Desde hoy y hasta el Pobre de mí, el mundo entero despertará con la mirada fija en sus calles, en la cuesta de Santo Domingo, donde se refugian los grandes maestros cuando los años les han restado piernas y manda la cabeza; en la curva de Mercaderes, donde los antideslizantes han obrado el milagro y evitado las temidas montoneras; en la Estafeta, donde aparecen los fondistas; en Telefónica, donde ya se han templado los pulsos y corredores y toros alcanzan la mejor complicidad, ahí hay lucimiento, es para maestros; seguidamente se vislumbra el callejón de la plaza que invaden en primer lugar los petulantes, los que quieren y no pueden y se someten a la rechifla general a cambio de una foto o una entrada en la plaza por la barba. Es un bucle, un argumento sin fin y antes de que suene el chupinazo que avisa que los últimos toros han entrado en los corrales, casi en tiempo real, los medios darán cuenta de la velocidad de la carrera, de los milagros del capotillo, de las locuras de los guiris que no se enteran y acaban poniendo en un compromiso al santo, que no dará abasto para resolver tanta locura. Y qué decir de su plaza monumental partida en dos cada tarde, veinte mil almas, un mundo, la mayor de las encuestas, el sol y la sombra, en un bipartidismo radical que en aquel foro convive en paz y buen humor del que habría que tomar nota.

Valencianos en San Fermín

El mocerío valenciano que acude a los encierros ha logrado la aceptación de los corredores locales

En ese ambiente, desde siempre, incluso antes de la universalización que propició don Ernesto Hemingway con sus relatos, la presencia de valencianos ha sido proverbial. Acudían por negocio a la feria de ganado. Los rocines que se criaban en aquellas montañas eran los más apreciados para las labores del campo y sus caballos menudos y autóctonos, les haquetes pamploneses, las ideales por su viveza para engancharlas a las tartanas y cabrioles, y de paso, una vez allí, se premiaban asistiendo a las corridas de toros. Actualmente el mocerío valenciano acude a correr los encierros, arte en el que son maestros, tanto que han logrado la aceptación de los corredores locales que frecuentemente reniegan de los advenedizos que entorpecen el buen desarrollo de los encierros.

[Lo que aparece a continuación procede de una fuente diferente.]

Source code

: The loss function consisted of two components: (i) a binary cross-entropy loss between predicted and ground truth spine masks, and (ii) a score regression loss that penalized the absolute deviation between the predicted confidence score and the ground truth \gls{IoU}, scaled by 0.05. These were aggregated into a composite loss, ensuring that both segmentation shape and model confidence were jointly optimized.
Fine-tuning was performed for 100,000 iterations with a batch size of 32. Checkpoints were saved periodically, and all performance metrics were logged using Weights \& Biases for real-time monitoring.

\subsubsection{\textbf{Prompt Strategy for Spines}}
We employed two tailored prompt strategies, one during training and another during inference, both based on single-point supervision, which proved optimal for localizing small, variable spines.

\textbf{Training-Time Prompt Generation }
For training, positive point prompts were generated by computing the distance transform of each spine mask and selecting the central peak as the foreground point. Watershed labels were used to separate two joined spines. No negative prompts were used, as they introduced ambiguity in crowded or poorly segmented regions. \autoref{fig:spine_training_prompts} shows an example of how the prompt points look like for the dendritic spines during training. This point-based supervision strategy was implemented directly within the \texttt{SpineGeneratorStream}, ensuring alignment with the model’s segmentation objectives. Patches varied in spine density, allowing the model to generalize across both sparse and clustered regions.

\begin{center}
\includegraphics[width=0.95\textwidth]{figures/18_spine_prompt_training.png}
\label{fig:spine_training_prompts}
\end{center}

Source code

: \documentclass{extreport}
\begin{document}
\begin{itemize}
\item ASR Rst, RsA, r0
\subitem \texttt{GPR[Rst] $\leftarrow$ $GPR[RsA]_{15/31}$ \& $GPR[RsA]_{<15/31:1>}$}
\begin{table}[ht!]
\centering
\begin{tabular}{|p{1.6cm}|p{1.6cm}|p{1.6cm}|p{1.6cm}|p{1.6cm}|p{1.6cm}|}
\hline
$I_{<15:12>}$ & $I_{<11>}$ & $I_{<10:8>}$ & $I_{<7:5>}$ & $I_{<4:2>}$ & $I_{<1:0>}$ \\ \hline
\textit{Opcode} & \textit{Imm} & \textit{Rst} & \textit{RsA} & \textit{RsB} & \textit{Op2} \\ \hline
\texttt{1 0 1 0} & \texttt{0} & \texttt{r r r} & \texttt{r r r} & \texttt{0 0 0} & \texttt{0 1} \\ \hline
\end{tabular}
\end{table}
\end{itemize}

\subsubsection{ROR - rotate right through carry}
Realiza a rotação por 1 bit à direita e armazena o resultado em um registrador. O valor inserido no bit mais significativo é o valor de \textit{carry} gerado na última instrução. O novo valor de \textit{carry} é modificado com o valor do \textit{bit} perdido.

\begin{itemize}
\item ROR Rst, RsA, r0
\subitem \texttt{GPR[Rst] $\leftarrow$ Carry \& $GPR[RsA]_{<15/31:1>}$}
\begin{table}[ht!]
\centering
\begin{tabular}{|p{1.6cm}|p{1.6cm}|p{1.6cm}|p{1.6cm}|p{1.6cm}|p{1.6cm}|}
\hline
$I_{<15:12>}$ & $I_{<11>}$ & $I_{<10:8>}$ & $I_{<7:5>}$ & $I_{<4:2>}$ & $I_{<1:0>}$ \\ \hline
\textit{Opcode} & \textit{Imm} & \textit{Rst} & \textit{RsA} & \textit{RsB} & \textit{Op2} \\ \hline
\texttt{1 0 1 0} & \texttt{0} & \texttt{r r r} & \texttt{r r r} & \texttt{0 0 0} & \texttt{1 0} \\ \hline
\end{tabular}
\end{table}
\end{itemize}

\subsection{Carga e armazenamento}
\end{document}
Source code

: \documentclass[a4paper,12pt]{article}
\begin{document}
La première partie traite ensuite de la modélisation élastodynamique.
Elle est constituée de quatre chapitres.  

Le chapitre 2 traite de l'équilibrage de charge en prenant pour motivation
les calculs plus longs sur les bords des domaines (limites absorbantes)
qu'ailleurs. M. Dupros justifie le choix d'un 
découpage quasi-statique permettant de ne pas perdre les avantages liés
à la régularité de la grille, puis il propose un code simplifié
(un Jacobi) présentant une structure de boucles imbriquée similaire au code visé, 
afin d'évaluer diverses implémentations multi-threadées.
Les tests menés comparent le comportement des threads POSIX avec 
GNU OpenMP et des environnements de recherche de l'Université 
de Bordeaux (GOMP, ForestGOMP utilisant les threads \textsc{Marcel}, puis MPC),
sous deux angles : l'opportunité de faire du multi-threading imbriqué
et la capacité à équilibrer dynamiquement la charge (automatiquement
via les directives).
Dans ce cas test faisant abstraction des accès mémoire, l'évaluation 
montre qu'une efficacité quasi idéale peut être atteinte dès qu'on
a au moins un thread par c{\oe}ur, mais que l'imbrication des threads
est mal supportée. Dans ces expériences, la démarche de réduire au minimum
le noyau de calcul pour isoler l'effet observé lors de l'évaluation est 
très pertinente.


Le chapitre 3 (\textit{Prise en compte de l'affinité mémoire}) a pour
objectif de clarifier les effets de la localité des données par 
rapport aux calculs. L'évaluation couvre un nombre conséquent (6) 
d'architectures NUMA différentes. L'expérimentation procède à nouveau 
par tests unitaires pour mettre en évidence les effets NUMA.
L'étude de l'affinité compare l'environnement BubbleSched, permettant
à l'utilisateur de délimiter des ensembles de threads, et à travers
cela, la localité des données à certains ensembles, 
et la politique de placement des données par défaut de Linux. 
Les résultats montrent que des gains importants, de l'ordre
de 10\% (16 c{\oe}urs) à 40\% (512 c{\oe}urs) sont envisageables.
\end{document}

Nombres como el de Fernando Beltrán, de Faura, torero en la plaza y en la calle, que deja el despacho de abogacía y se vuelca en Telefónica, Alberto Torrechiva y Vicente Biendicho, que llegan desde Onda, Paco Devis, de Meliana, Juan Luis Marín, de Almazora, y un largo etcétera, ejercerán de representantes del toreo valenciano en San Fermín 2019, toda vez que en los carteles de la tarde no hay espadas de la tierra.

Los miuras

Todo gira en torno al toro. A Pamplona va lo más granado de cada divisa, los más espectaculares, los quieren, los pagan y se los reservan. Por una vez el toro comparte y hasta le roba protagonismo a los toreros. Puerto de San Lorenzo, Cebada Gago, Escolar, Victoriano del Río, Núñez del Cuvillo, Jandilla y sobre todo Miura, son los referentes toristas de este edición. Desde que debutó en la Feria del Toro, año 1959, la ganadería de Zahariche ha lidiado 52 corridas, ha sido la más premiada y ha dejado 16 heridos en los últimos 28 encierros. Miura y cierra la feria. Miura y cierra la fiesta.